=== Recorded information ===
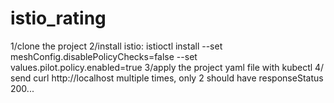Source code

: # istio_rating
1/clone the project
2/install istio: 
  istioctl install --set meshConfig.disablePolicyChecks=false --set values.pilot.policy.enabled=true
3/apply  the project yaml file with kubectl
4/ send curl http://localhost multiple times, only 2 should have responseStatus 200... 
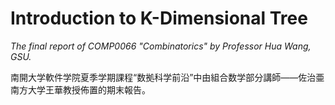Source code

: # Introduction to K-Dimensional Tree

*The final report of COMP0066 "Combinatorics" by Professor Hua Wang, GSU.*

南開大学軟件学院夏季学期課程“数拠科学前沿”中由組合数学部分講師——佐治亜南方大学王華教授佈置的期末報告。
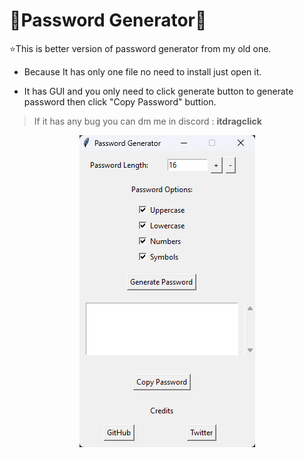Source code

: 
# 🔑Password Generator🔑
⭐This is better version of password generator from my old one.

- Because It has only one file no need to install just open it.

- It has GUI and you only need to click generate button to generate password then click "Copy Password" buttion.

> If it has any bug you can dm me in discord : **itdragclick**

<div align="center" id="top"> 
  <img src="./image_2023-07-03_020834782.png" alt="Anubis" />

  &#xa0;

</div>

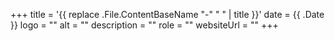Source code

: +++
title = '{{ replace .File.ContentBaseName "-" " " | title }}'
date = {{ .Date }}
logo = ""
alt = ""
description = ""
role = ""
websiteUrl = ""
+++
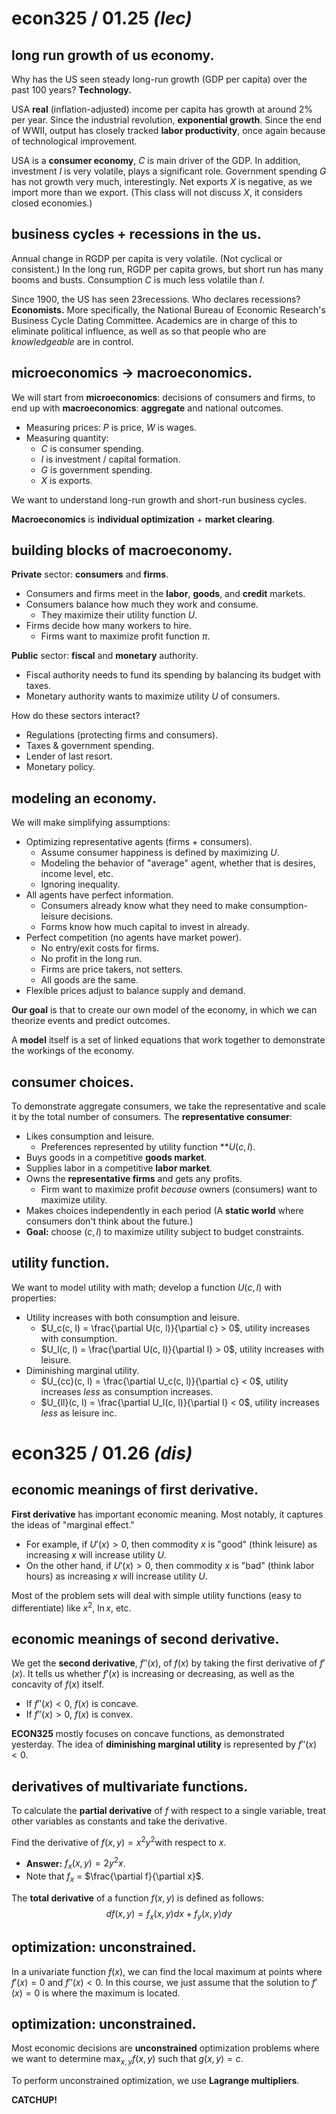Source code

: # econ325 / 01.25 *(lec)*

## long run growth of us economy.

Why has the US seen steady long-run growth (GDP per capita) over the past 100 years? **Technology.**

USA **real** (inflation-adjusted) income per capita has growth at around $2\%$ per year. Since the industrial revolution, **exponential growth**. Since the end of WWII, output has closely tracked **labor productivity**, once again because of technological improvement.

USA is a **consumer economy**, $C$ is main driver of the GDP. In addition, investment $I$ is very volatile, plays a significant role. Government spending $G$ has not growth very much, interestingly. Net exports $X$ is negative, as we import more than we export. (This class will not discuss $X$​, it considers closed economies.)

## business cycles + recessions in the us.

Annual change in RGDP per capita is very volatile. (Not cyclical or consistent.) In the long run, RGDP per capita grows, but short run has many booms and busts. Consumption $C$ is much less volatile than $I$​.

Since 1900, the US has seen $23$​ recessions. Who declares recessions? **Economists.** More specifically, the National Bureau of Economic Research's Business Cycle Dating Committee. Academics are in charge of this to eliminate political influence, as well as so that people who are *knowledgeable* are in control.

## microeconomics $\rightarrow$ macroeconomics.

We will start from **microeconomics**: decisions of consumers and firms, to end up with **macroeconomics**: **aggregate** and national outcomes.

- Measuring prices: $P$ is price, $W$ is wages.
- Measuring quantity: 
  - $C$ is consumer spending.
  - $I$ is investment / capital formation.
  - $G$ is government spending.
  - $X$ is exports.

We want to understand long-run growth and short-run business cycles.

**Macroeconomics** is **individual optimization** $+$ **market clearing**.

## building blocks of macroeconomy.

**Private** sector: **consumers** and **firms**.

- Consumers and firms meet in the **labor**, **goods**, and **credit** markets. 
- Consumers balance how much they work and consume. 
  - They maximize their utility function $U$.
- Firms decide how many workers to hire. 
  - Firms want to maximize profit function $\pi$.

**Public** sector: **fiscal** and **monetary** authority.

- Fiscal authority needs to fund its spending by balancing its budget with taxes.
- Monetary authority wants to maximize utility $U$ of consumers.

How do these sectors interact?

- Regulations (protecting firms and consumers).
- Taxes & government spending.
- Lender of last resort.
- Monetary policy.

## modeling an economy.

We will make simplifying assumptions:

- Optimizing representative agents (firms + consumers).
  - Assume consumer happiness is defined by maximizing $U$.
  - Modeling the behavior of "average" agent, whether that is desires, income level, etc.
  - Ignoring inequality.
- All agents have perfect information.
  - Consumers already know what they need to make consumption-leisure decisions.
  - Forms know how much capital to invest in already.
- Perfect competition (no agents have market power).
  - No entry/exit costs for firms.
  - No profit in the long run.
  - Firms are price takers, not setters.
  - All goods are the same.
- Flexible prices adjust to balance supply and demand.

**Our goal** is that to create our own model of the economy, in which we can theorize events and predict outcomes.

A **model** itself is a set of linked equations that work together to demonstrate the workings of the economy.

## consumer choices.

To demonstrate aggregate consumers, we take the representative and scale it by the total number of consumers. The **representative consumer**:

- Likes consumption and leisure. 
  - Preferences represented by utility function **$U(c, l)$​.
- Buys goods in a competitive **goods market**.
- Supplies labor in a competitive **labor market**.
- Owns the **representative firms** and gets any profits.
  - Firm want to maximize profit *because* owners (consumers) want to maximize utility.
- Makes choices independently in each period (A **static world** where consumers don't think about the future.)
- **Goal:** choose $(c, l)$​​ to maximize utility subject to budget constraints.

## utility function.

We want to model utility with math; develop a function $U(c, l)$ with properties:

- Utility increases with both consumption and leisure.
  - $U_c(c, l) = \frac{\partial U(c, l)}{\partial c} > 0$​, utility increases with consumption.
  - $U_l(c, l) = \frac{\partial U(c, l)}{\partial l} > 0$, utility increases with leisure.
- Diminishing marginal utility.
  - $U_{cc}(c, l) = \frac{\partial U_c(c, l)}{\partial c} < 0$​, utility increases *less* as consumption increases.
  - $U_{ll}(c, l) = \frac{\partial U_l(c, l)}{\partial l} < 0$, utility increases *less* as leisure inc.

# econ325 / 01.26 *(dis)*

## economic meanings of first derivative.

**First derivative** has important economic meaning. Most notably, it captures the ideas of "marginal effect."

- For example, if $U'(x) > 0$, then commodity $x$ is "good" (think leisure) as increasing $x$ will increase utility $U$.
- On the other hand, if $U'(x) > 0$, then commodity $x$ is "bad" (think labor hours) as increasing $x$ will increase utility $U$​.

Most of the problem sets will deal with simple utility functions (easy to differentiate) like $x^2$, $\ln x$, etc.

## economic meanings of second derivative.

We get the **second derivative**, $f''(x)$, of $f(x)$ by taking the first derivative of $f'(x)$. It tells us whether $f'(x)$ is increasing or decreasing, as well as the concavity of $f(x)$ itself.

- If $f''(x) < 0$, $f(x)$ is concave.
- If $f''(x) > 0$, $f(x)$ is convex.

**ECON325** mostly focuses on concave functions, as demonstrated yesterday. The idea of **diminishing marginal utility** is represented by $f''(x) < 0$​.

## derivatives of multivariate functions.

To calculate the **partial derivative** of $f$ with respect to a single variable, treat other variables as constants and take the derivative.

Find the derivative of $f(x, y) = x^2y^2$​ with respect to $x$​.

- **Answer:** $f_x(x, y) = 2y^2x$​.
- Note that $f_x$ = $\frac{\partial f}{\partial x}$.

The **total derivative** of a function $f(x, y)$ is defined as follows:
$$
df(x, y) = f_x(x, y)dx + f_y(x, y)dy
$$

## optimization: unconstrained.

In a univariate function $f(x)$, we can find the local maximum at points where $f'(x) = 0$ and $f''(x) < 0$. In this course, we just assume that the solution to $f'(x) = 0$ is where the maximum is located.

## optimization: unconstrained.

Most economic decisions are **unconstrained** optimization problems where we want to determine $\max_{x,y}f(x, y)$ such that $g(x, y) = c$.

To perform unconstrained optimization, we use **Lagrange multipliers**. 

**CATCHUP!**
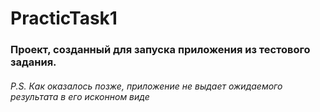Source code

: # PracticTask1

### Проект, созданный для запуска приложения из тестового задания.

###### P.S. Как оказалось позже, приложение не выдает ожидаемого результата в его исконном виде

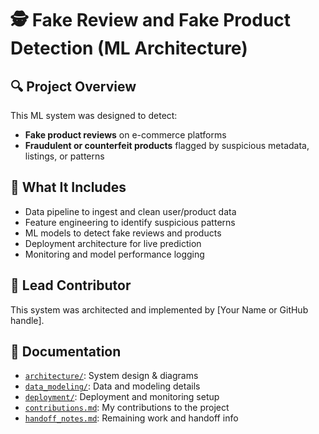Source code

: # 🕵️ Fake Review and Fake Product Detection (ML Architecture)

## 🔍 Project Overview

This ML system was designed to detect:
- **Fake product reviews** on e-commerce platforms
- **Fraudulent or counterfeit products** flagged by suspicious metadata, listings, or patterns

## 🧠 What It Includes
- Data pipeline to ingest and clean user/product data
- Feature engineering to identify suspicious patterns
- ML models to detect fake reviews and products
- Deployment architecture for live prediction
- Monitoring and model performance logging

## 👤 Lead Contributor
This system was architected and implemented by [Your Name or GitHub handle].

## 📁 Documentation
- [`architecture/`](architecture/architecture.md): System design & diagrams
- [`data_modeling/`](data_modeling/): Data and modeling details
- [`deployment/`](deployment/deployment.md): Deployment and monitoring setup
- [`contributions.md`](contributions.md): My contributions to the project
- [`handoff_notes.md`](handoff_notes.md): Remaining work and handoff info
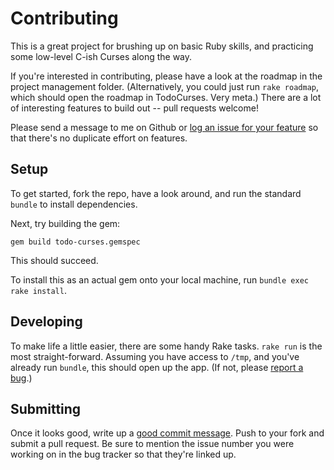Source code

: # Contributing

This is a great project for brushing up on basic Ruby skills,
and practicing some low-level C-ish Curses along the way.

If you're interested in contributing, please have a look at the
roadmap in the project management folder.
(Alternatively, you could just run `rake roadmap`, which should
open the roadmap in TodoCurses. Very meta.)
There are a lot of interesting features to build out --
pull requests welcome!

Please send a message to me on Github or
[log an issue for your feature][bugtracker] so that there's no
duplicate effort on features.

## Setup

To get started, fork the repo, have a look around, and run the
standard `bundle` to install dependencies.

Next, try building the gem:

    gem build todo-curses.gemspec

This should succeed.

To install this as an actual gem onto your local machine,
run `bundle exec rake install`.

## Developing

To make life a little easier, there are some handy Rake tasks.
`rake run` is the most straight-forward. Assuming you have access
to `/tmp`, and you've already run `bundle`, this should open up
the app. (If not, please [report a bug][bugtracker].)

## Submitting

Once it looks good, write up a [good commit message][commit].
Push to your fork and submit a pull request. Be sure to mention
the issue number you were working on in the bug tracker so that
they're linked up.

[bugtracker]: https://github.com/lorentrogers/todo-curses/issues
[commit]: http://tbaggery.com/2008/04/19/a-note-about-git-commit-messages.html

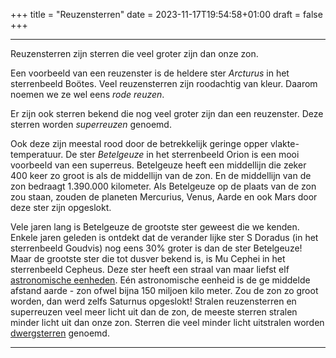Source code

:+++
title = "Reuzensterren"
date = 2023-11-17T19:54:58+01:00
draft = false
+++

---
Reuzensterren zijn sterren die veel groter zijn dan onze zon.

Een voorbeeld van een reuzenster is de heldere ster *Arcturus* in het
sterrenbeeld Boötes. Veel reuzensterren zijn roodachtig van kleur.
Daarom noemen we ze wel eens *rode reuzen*.

Er zijn ook sterren bekend die nog veel groter zijn dan een reuzenster.
Deze sterren worden *superreuzen* genoemd.

Ook deze zijn meestal rood door de betrekkelijk geringe opper
vlakte-temperatuur. De ster *Betelgeuze* in het sterrenbeeld Orion is
een mooi voorbeeld van een superreus. Betelgeuze heeft een middellijn
die zeker 400 keer zo groot is als de middellijn van de zon. En de
middellijn van de zon bedraagt 1.390.000 kilometer. Als Betelgeuze op de
plaats van de zon zou staan, zouden de planeten Mercurius, Venus, Aarde
en ook Mars door deze ster zijn opgeslokt.

Vele jaren lang is Betelgeuze de grootste ster geweest die we kenden.
Enkele jaren geleden is ontdekt dat de verander lijke ster S Doradus (in
het sterrenbeeld Goudvis) nog eens 30% groter is dan de ster Betelgeuze!
Maar de grootste ster die tot dusver bekend is, is Mu Cephei in het
sterrenbeeld Cepheus. Deze ster heeft een straal van maar liefst elf
[astronomische eenheden](/encyclopedie/ae). Eén astronomische eenheid
is de ge middelde afstand aarde - zon ofwel bijna 150 miljoen kilo
meter. Zou de zon zo groot worden, dan werd zelfs Saturnus opgeslokt!
Stralen reuzensterren en superreuzen veel meer licht uit dan de zon, de
meeste sterren stralen minder licht uit dan onze zon. Sterren die veel
minder licht uitstralen worden [dwergsterren](/encyclopedie/dwergste)
genoemd.

---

=== Work item ===
Check each line of the listing above for the string "suspicious", then report only how many lines have it.

=== Result for this task ===
2